The Human Rights Commission of Sri Lanka (HRCSL) has summoned all officials responsible for plantation workers, including representatives from the Ministry of Plantation Industries and the Ministry of Labour, over complaints that estate workers are not properly receiving the daily wage previously announced by the government.
HRCSL Director General Nimal Punchihewa said several complaints had been received from civil society organisations representing the Malayagam community — the Up-Country Tamil population that forms the backbone of the tea estate workforce — alongside tea estate workers themselves. The complaints allege that workers on Regional Plantation Company (RPC) estates are not consistently being paid the gazetted daily rate.
The most recent wage settlement raised the plantation workers’ daily wage by Rs. 400 to Rs. 1,750 with effect from January 1, with the Rs. 200-per-day government contribution and the balance from RPCs — the first time the state has subsidised a plantation wage hike, replacing the unilateral Wages Board mandates of 2021–24. President Anura Kumara Dissanayake had cited the Rs. 1,750 wage as a May Day achievement of his government.
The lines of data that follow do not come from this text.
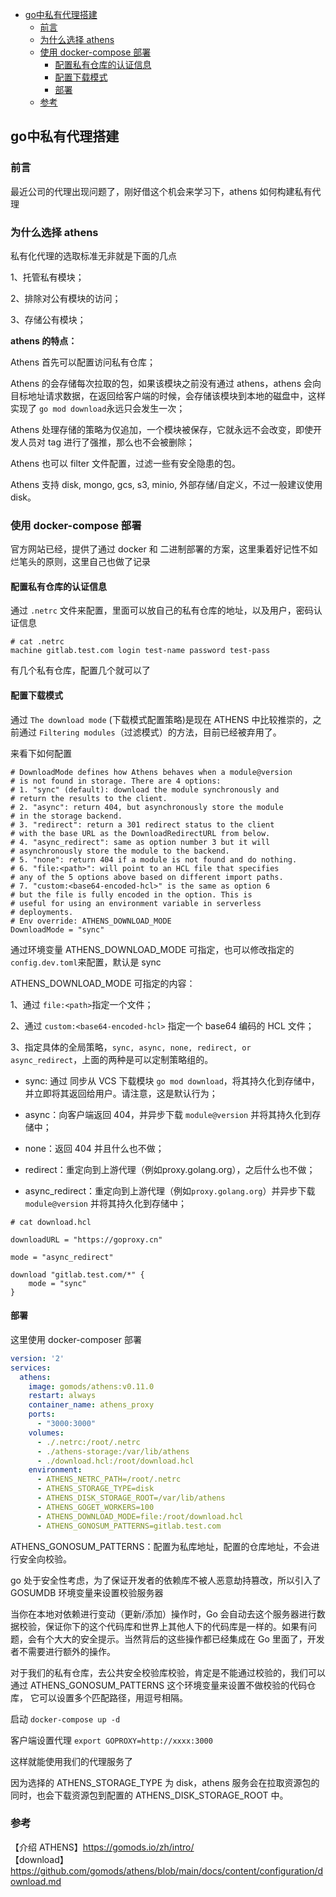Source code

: <!-- START doctoc generated TOC please keep comment here to allow auto update -->
<!-- DON'T EDIT THIS SECTION, INSTEAD RE-RUN doctoc TO UPDATE -->

- [go中私有代理搭建](#go%E4%B8%AD%E7%A7%81%E6%9C%89%E4%BB%A3%E7%90%86%E6%90%AD%E5%BB%BA)
  - [前言](#%E5%89%8D%E8%A8%80)
  - [为什么选择 athens](#%E4%B8%BA%E4%BB%80%E4%B9%88%E9%80%89%E6%8B%A9-athens)
  - [使用 docker-compose 部署](#%E4%BD%BF%E7%94%A8-docker-compose-%E9%83%A8%E7%BD%B2)
    - [配置私有仓库的认证信息](#%E9%85%8D%E7%BD%AE%E7%A7%81%E6%9C%89%E4%BB%93%E5%BA%93%E7%9A%84%E8%AE%A4%E8%AF%81%E4%BF%A1%E6%81%AF)
    - [配置下载模式](#%E9%85%8D%E7%BD%AE%E4%B8%8B%E8%BD%BD%E6%A8%A1%E5%BC%8F)
    - [部署](#%E9%83%A8%E7%BD%B2)
  - [参考](#%E5%8F%82%E8%80%83)

<!-- END doctoc generated TOC please keep comment here to allow auto update -->

## go中私有代理搭建

### 前言

最近公司的代理出现问题了，刚好借这个机会来学习下，athens 如何构建私有代理  

### 为什么选择 athens

私有化代理的选取标准无非就是下面的几点  

1、托管私有模块；  

2、排除对公有模块的访问；   

3、存储公有模块；  

**athens 的特点：**  

Athens 首先可以配置访问私有仓库；  

Athens 的会存储每次拉取的包，如果该模块之前没有通过 athens，athens 会向目标地址请求数据，在返回给客户端的时候，会存储该模块到本地的磁盘中，这样实现了 `go mod download`永远只会发生一次；  

Athens 处理存储的策略为仅追加，一个模块被保存，它就永远不会改变，即使开发人员对 tag 进行了强推，那么也不会被删除；  

Athens 也可以 filter 文件配置，过滤一些有安全隐患的包。  

Athens 支持 disk, mongo, gcs, s3, minio, 外部存储/自定义，不过一般建议使用 disk。  

### 使用 docker-compose 部署

官方网站已经，提供了通过 docker 和 二进制部署的方案，这里秉着好记性不如烂笔头的原则，这里自己也做了记录  

#### 配置私有仓库的认证信息  

通过 `.netrc` 文件来配置，里面可以放自己的私有仓库的地址，以及用户，密码认证信息  

```
# cat .netrc
machine gitlab.test.com login test-name password test-pass
```

有几个私有仓库，配置几个就可以了  

#### 配置下载模式 

通过 `The download mode` (下载模式配置策略)是现在 ATHENS 中比较推崇的，之前通过 `Filtering modules`（过滤模式）的方法，目前已经被弃用了。    

来看下如何配置  

```
# DownloadMode defines how Athens behaves when a module@version
# is not found in storage. There are 4 options:
# 1. "sync" (default): download the module synchronously and
# return the results to the client.
# 2. "async": return 404, but asynchronously store the module
# in the storage backend.
# 3. "redirect": return a 301 redirect status to the client
# with the base URL as the DownloadRedirectURL from below.
# 4. "async_redirect": same as option number 3 but it will
# asynchronously store the module to the backend.
# 5. "none": return 404 if a module is not found and do nothing.
# 6. "file:<path>": will point to an HCL file that specifies
# any of the 5 options above based on different import paths.
# 7. "custom:<base64-encoded-hcl>" is the same as option 6
# but the file is fully encoded in the option. This is
# useful for using an environment variable in serverless
# deployments.
# Env override: ATHENS_DOWNLOAD_MODE
DownloadMode = "sync"
```

通过环境变量 ATHENS_DOWNLOAD_MODE 可指定，也可以修改指定的 `config.dev.toml`来配置，默认是 sync     

ATHENS_DOWNLOAD_MODE 可指定的内容：   

1、通过 `file:<path>`指定一个文件；  

2、通过 `custom:<base64-encoded-hcl>` 指定一个 base64 编码的 HCL 文件；  

3、指定具体的全局策略，`sync, async, none, redirect, or async_redirect`，上面的两种是可以定制策略组的。    

- sync: 通过 同步从 VCS 下载模块 `go mod download`，将其持久化到存储中，并立即将其返回给用户。请注意，这是默认行为；  

- async：向客户端返回 404，并异步下载 `module@version` 并将其持久化到存储中；  

- none：返回 404 并且什么也不做；  

- redirect：重定向到上游代理（例如proxy.golang.org），之后什么也不做；  

- async_redirect：重定向到上游代理（例如`proxy.golang.org`）并异步下载 `module@version` 并将其持久化到存储中；  

```
# cat download.hcl  

downloadURL = "https://goproxy.cn"

mode = "async_redirect"

download "gitlab.test.com/*" {
    mode = "sync"
}
```

#### 部署

这里使用 docker-composer 部署  

```yaml
version: '2'
services:
  athens:
    image: gomods/athens:v0.11.0
    restart: always
    container_name: athens_proxy
    ports:
      - "3000:3000"
    volumes:
      - ./.netrc:/root/.netrc
      - ./athens-storage:/var/lib/athens
      - ./download.hcl:/root/download.hcl
    environment:
      - ATHENS_NETRC_PATH=/root/.netrc
      - ATHENS_STORAGE_TYPE=disk
      - ATHENS_DISK_STORAGE_ROOT=/var/lib/athens
      - ATHENS_GOGET_WORKERS=100
      - ATHENS_DOWNLOAD_MODE=file:/root/download.hcl
      - ATHENS_GONOSUM_PATTERNS=gitlab.test.com
```

ATHENS_GONOSUM_PATTERNS：配置为私库地址，配置的仓库地址，不会进行安全向校验。  

go 处于安全性考虑，为了保证开发者的依赖库不被人恶意劫持篡改，所以引入了 GOSUMDB 环境变量来设置校验服务器

当你在本地对依赖进行变动（更新/添加）操作时，Go 会自动去这个服务器进行数据校验，保证你下的这个代码库和世界上其他人下的代码库是一样的。如果有问题，会有个大大的安全提示。当然背后的这些操作都已经集成在 Go 里面了，开发者不需要进行额外的操作。  

对于我们的私有仓库，去公共安全校验库校验，肯定是不能通过校验的，我们可以通过 ATHENS_GONOSUM_PATTERNS 这个环境变量来设置不做校验的代码仓库， 它可以设置多个匹配路径，用逗号相隔。

启动 `docker-compose up -d`    

客户端设置代理 `export GOPROXY=http://xxxx:3000`  

这样就能使用我们的代理服务了    

因为选择的 ATHENS_STORAGE_TYPE 为 disk，athens 服务会在拉取资源包的同时，也会下载资源包到配置的 ATHENS_DISK_STORAGE_ROOT 中。  

### 参考

【介绍 ATHENS】https://gomods.io/zh/intro/   
【download】https://github.com/gomods/athens/blob/main/docs/content/configuration/download.md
The Planters’ Association, representing RPCs, has noted that wages account for nearly 70% of the cost of production in tea and rubber and has flagged severe sector-wide pressures from the Hormuz-driven fertiliser squeeze and Gulf-market export disruption. Civil society groups argue those pressures are being passed down to workers in the form of partial or delayed wage payment, despite the government’s gazette.
The HRCSL summons is the first formal accountability step on the wage-payment issue since the January 1 settlement took effect and marks an early test of whether the new mechanism is being honoured at field level. The Commission has not publicly disclosed which officials specifically have been summoned, the date by which they must appear, or the timeline for its inquiry.
The Malayagam community has been an active rights constituency in recent months, with three separate assault incidents on estate workers in early May prompting arrests, and an ongoing third phase of the Indian-funded 145-houses plantation housing programme underway.